SOX9对非酒精性脂肪性肝病的作用及机制研究

Non-alcoholic fatty liver disease (NAFLD) is a growing threat to human health, but the knowledge and treatment to NAFLD are still relatively limited at present. Sex-determining region Y box protein 9 (SOX9) is an important transcription factor that controls cell fate decision during the development and homeostasis of a broad range of tissues as a member of SRY family.Besides,SOX9 involves in the lipid metabolism in various cells. However, the effect and mechanisms of SOX9 in lipid metabolism in hepatocytes and NAFLD remain unclear. Our previous studies revealed that SOX9 can significantly attenuate oleic acid –induced steatosis in HepG2 cells. In addition, hepatocyte-specific overexpression of SOX9 could ameliorate HFD-induced NAFLD, while hepatocyte-specific knockout of SOX9 aggravated NAFLD in mice. And SOX9 could increase the activation of AMPK signaling pathway.

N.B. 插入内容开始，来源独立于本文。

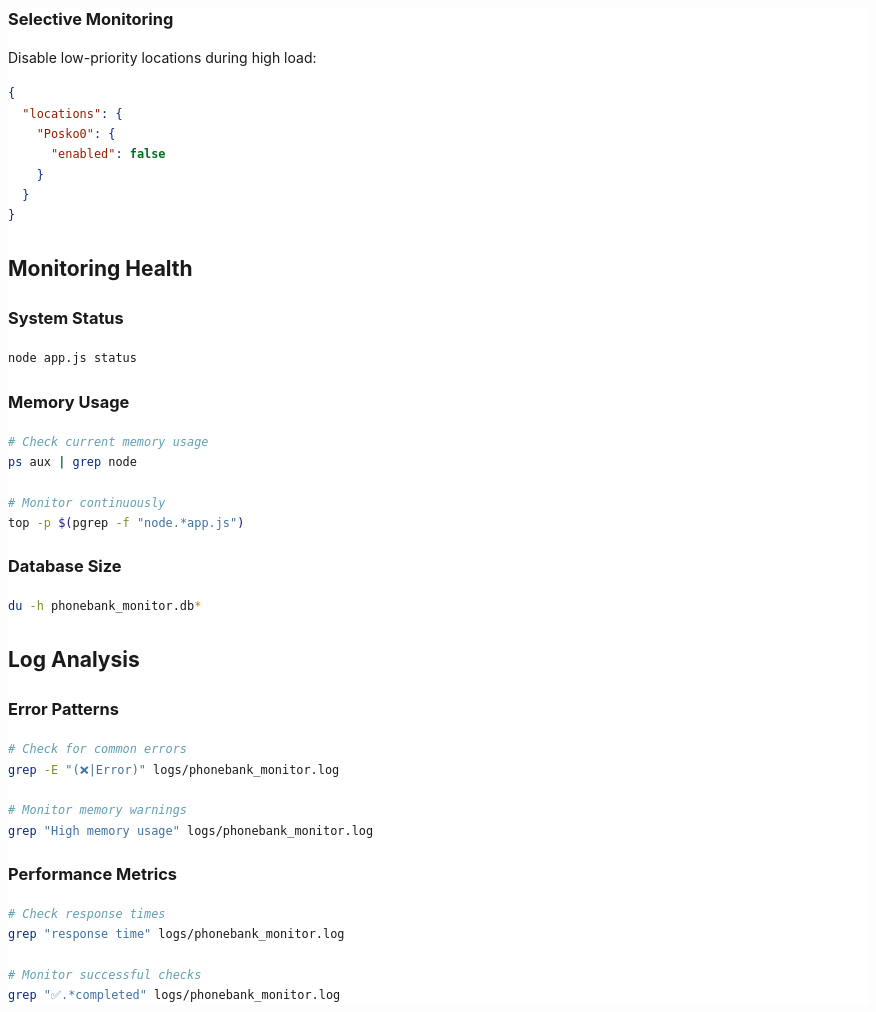 ### Selective Monitoring
Disable low-priority locations during high load:
```json
{
  "locations": {
    "Posko0": {
      "enabled": false
    }
  }
}
```

## Monitoring Health

### System Status
```bash
node app.js status
```

### Memory Usage
```bash
# Check current memory usage
ps aux | grep node

# Monitor continuously
top -p $(pgrep -f "node.*app.js")
```

### Database Size
```bash
du -h phonebank_monitor.db*
```

## Log Analysis

### Error Patterns
```bash
# Check for common errors
grep -E "(❌|Error)" logs/phonebank_monitor.log

# Monitor memory warnings
grep "High memory usage" logs/phonebank_monitor.log
```

### Performance Metrics
```bash
# Check response times
grep "response time" logs/phonebank_monitor.log

# Monitor successful checks
grep "✅.*completed" logs/phonebank_monitor.log
```
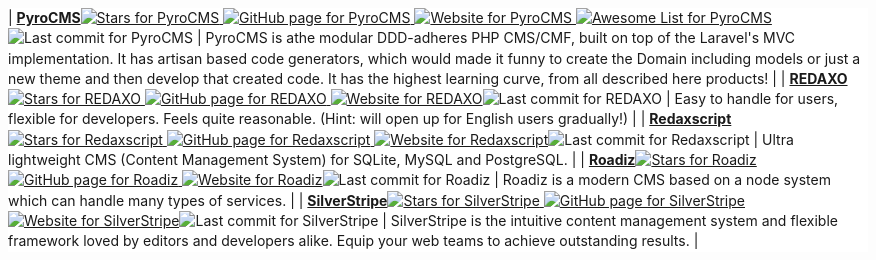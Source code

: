 | [**PyroCMS**](https://github.com/pyrocms/pyrocms)[![Stars for PyroCMS](https://flat.badgen.net/github/stars/pyrocms/pyrocms?label=%E2%98%85\&color=black) ](https://github.com/pyrocms/pyrocms)[![GitHub page for PyroCMS](https://flat.badgen.net/badge/null/GitHub/29a745?label) ](https://github.com/pyrocms/pyrocms)[![Website for PyroCMS](https://flat.badgen.net/badge/null/Website/0566d6?label) ](https://www.pyrocms.com)[![Awesome List for PyroCMS](https://flat.badgen.net/badge/icon/awesome?color=6f41c1\&icon=awesome\&label)](https://github.com/websemantics/awesome-pyrocms)![Last commit for PyroCMS](https://flat.badgen.net/github/last-commit/pyrocms/pyrocms?color=black)                                                                                              | PyroCMS is athe modular DDD-adheres PHP CMS/CMF, built on top of the Laravel's MVC implementation. It has artisan based code generators, which would made it funny to create the Domain including models or just a new theme and then develop that created code. It has the highest learning curve, from all described here products!                                                                                           |
| [**REDAXO**](https://github.com/redaxo/redaxo)[![Stars for REDAXO](https://flat.badgen.net/github/stars/redaxo/redaxo?label=%E2%98%85\&color=black) ](https://github.com/redaxo/redaxo)[![GitHub page for REDAXO](https://flat.badgen.net/badge/null/GitHub/29a745?label) ](https://github.com/redaxo/redaxo)[![Website for REDAXO](https://flat.badgen.net/badge/null/Website/0566d6?label)](http://www.redaxo.org)![Last commit for REDAXO](https://flat.badgen.net/github/last-commit/redaxo/redaxo?color=black)                                                                                                                                                                                                                                                                            | Easy to handle for users, flexible for developers. Feels quite reasonable. (Hint: will open up for English users gradually!)                                                                                                                                                                                                                                                                                                    |
| [**Redaxscript**](https://github.com/redaxmedia/redaxscript)[![Stars for Redaxscript](https://flat.badgen.net/github/stars/redaxmedia/redaxscript?label=%E2%98%85\&color=black) ](https://github.com/redaxmedia/redaxscript)[![GitHub page for Redaxscript](https://flat.badgen.net/badge/null/GitHub/29a745?label) ](https://github.com/redaxmedia/redaxscript)[![Website for Redaxscript](https://flat.badgen.net/badge/null/Website/0566d6?label)](http://redaxscript.com)![Last commit for Redaxscript](https://flat.badgen.net/github/last-commit/redaxmedia/redaxscript?color=black)                                                                                                                                                                                                     | Ultra lightweight CMS (Content Management System) for SQLite, MySQL and PostgreSQL.                                                                                                                                                                                                                                                                                                                                             |
| [**Roadiz**](https://github.com/roadiz/roadiz)[![Stars for Roadiz](https://flat.badgen.net/github/stars/roadiz/roadiz?label=%E2%98%85\&color=black) ](https://github.com/roadiz/roadiz)[![GitHub page for Roadiz](https://flat.badgen.net/badge/null/GitHub/29a745?label) ](https://github.com/roadiz/roadiz)[![Website for Roadiz](https://flat.badgen.net/badge/null/Website/0566d6?label)](https://www.roadiz.io)![Last commit for Roadiz](https://flat.badgen.net/github/last-commit/roadiz/roadiz?color=black)                                                                                                                                                                                                                                                                            | Roadiz is a modern CMS based on a node system which can handle many types of services.                                                                                                                                                                                                                                                                                                                                          |
| [**SilverStripe**](https://github.com/silverstripe/silverstripe-framework)[![Stars for SilverStripe](https://flat.badgen.net/github/stars/silverstripe/silverstripe-framework?label=%E2%98%85\&color=black) ](https://github.com/silverstripe/silverstripe-framework)[![GitHub page for SilverStripe](https://flat.badgen.net/badge/null/GitHub/29a745?label) ](https://github.com/silverstripe/silverstripe-framework)[![Website for SilverStripe](https://flat.badgen.net/badge/null/Website/0566d6?label)](http://silverstripe.org)![Last commit for SilverStripe](https://flat.badgen.net/github/last-commit/silverstripe/silverstripe-framework?color=black)                                                                                                                              | SilverStripe is the intuitive content management system and flexible framework loved by editors and developers alike. Equip your web teams to achieve outstanding results.                                                                                                                                                                                                                                                      |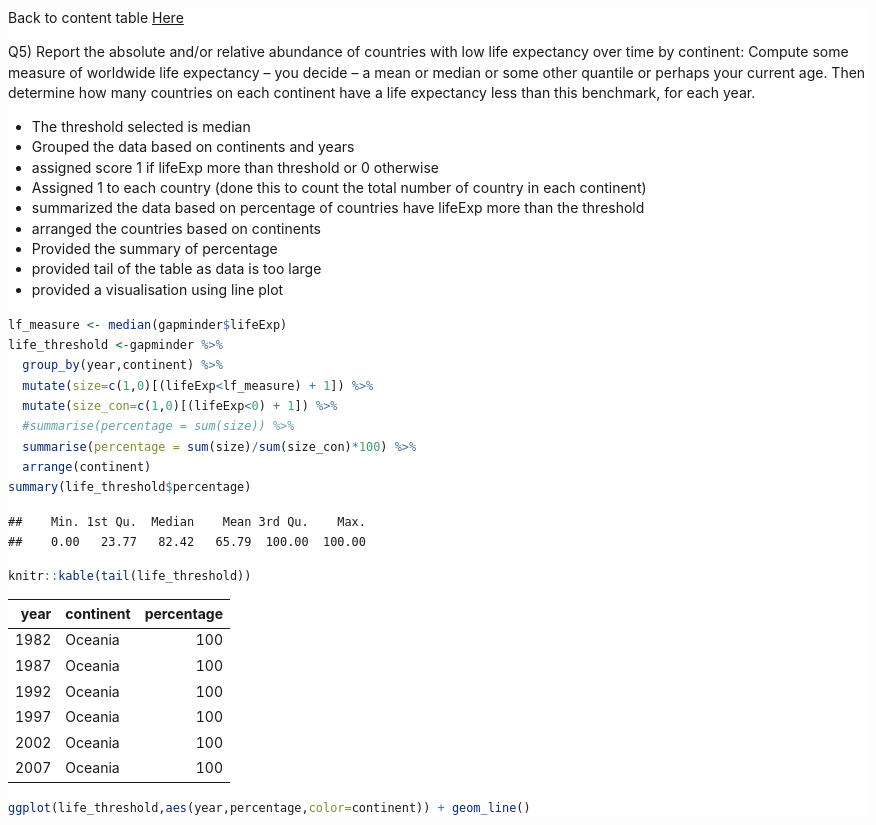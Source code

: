 Back to content table [Here](#content)

<a name="Header5"> </a>

Q5) Report the absolute and/or relative abundance of countries with low life expectancy over time by continent: Compute some measure of worldwide life expectancy – you decide – a mean or median or some other quantile or perhaps your current age. Then determine how many countries on each continent have a life expectancy less than this benchmark, for each year.

-   The threshold selected is median
-   Grouped the data based on continents and years
-   assigned score 1 if lifeExp more than threshold or 0 otherwise
-   Assigned 1 to each country (done this to count the total number of country in each continent)
-   summarized the data based on percentage of countries have lifeExp more than the threshold
-   arranged the countries based on continents
-   Provided the summary of percentage
-   provided tail of the table as data is too large
-   provided a visualisation using line plot

``` r
lf_measure <- median(gapminder$lifeExp)
life_threshold <-gapminder %>% 
  group_by(year,continent) %>% 
  mutate(size=c(1,0)[(lifeExp<lf_measure) + 1]) %>%
  mutate(size_con=c(1,0)[(lifeExp<0) + 1]) %>% 
  #summarise(percentage = sum(size)) %>% 
  summarise(percentage = sum(size)/sum(size_con)*100) %>% 
  arrange(continent)
summary(life_threshold$percentage)
```

    ##    Min. 1st Qu.  Median    Mean 3rd Qu.    Max. 
    ##    0.00   23.77   82.42   65.79  100.00  100.00

``` r
knitr::kable(tail(life_threshold))
```

|  year| continent |  percentage|
|-----:|:----------|-----------:|
|  1982| Oceania   |         100|
|  1987| Oceania   |         100|
|  1992| Oceania   |         100|
|  1997| Oceania   |         100|
|  2002| Oceania   |         100|
|  2007| Oceania   |         100|

``` r
ggplot(life_threshold,aes(year,percentage,color=continent)) + geom_line()
```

In this study, we will further clarify the relationship between SOX9 expression in hepatocyte and NAFLD. Moreover, hepatocyte-specific knockout or overexpression of SOX9 will be performed in mice to elucidate the effect of SOX9 on NAFLD. Finally, the molecular mechanism of SOX9 affecting NAFLD through LKB1/AMPK signal pathway will be further illustrated. This study will provide novel theory on pathogenesis of NAFLD and novel targets for the prevention and treatment of NAFLD.

非酒精性脂肪性肝病对人类健康的威胁越来越严重，但目前对其认识和治疗手段仍相对有限。SOX9是SOX家族中重要的转录因子，在胚胎发育，维持细胞干性及组织稳态中具有重要意义，且在多种细胞中参与脂质代谢。但SOX9对肝细胞脂质代谢和NAFLD发生发展的作用及机制尚不明确。我们前期研究发现，SOX9可以减轻油酸诱导的HepG2细胞脂肪变性；在小鼠NAFLD模型中发现，特异性上调肝细胞SOX9表达减轻NAFLD，而特异性下调肝细胞SOX9表达则加重NAFLD；同时还发现SOX9可以促进AMPK信号通路活化。本研究将在此基础上进一步明确肝细胞SOX9的表达与NAFLD的关系，明确特异性调控肝细胞SOX9表达对小鼠NAFLD的作用，阐明SOX9调控LKB1/AMPK信号通路影响NAFLD的分子机制；为NAFLD的发生发展提出新的理论，并为其防治提供新的靶点。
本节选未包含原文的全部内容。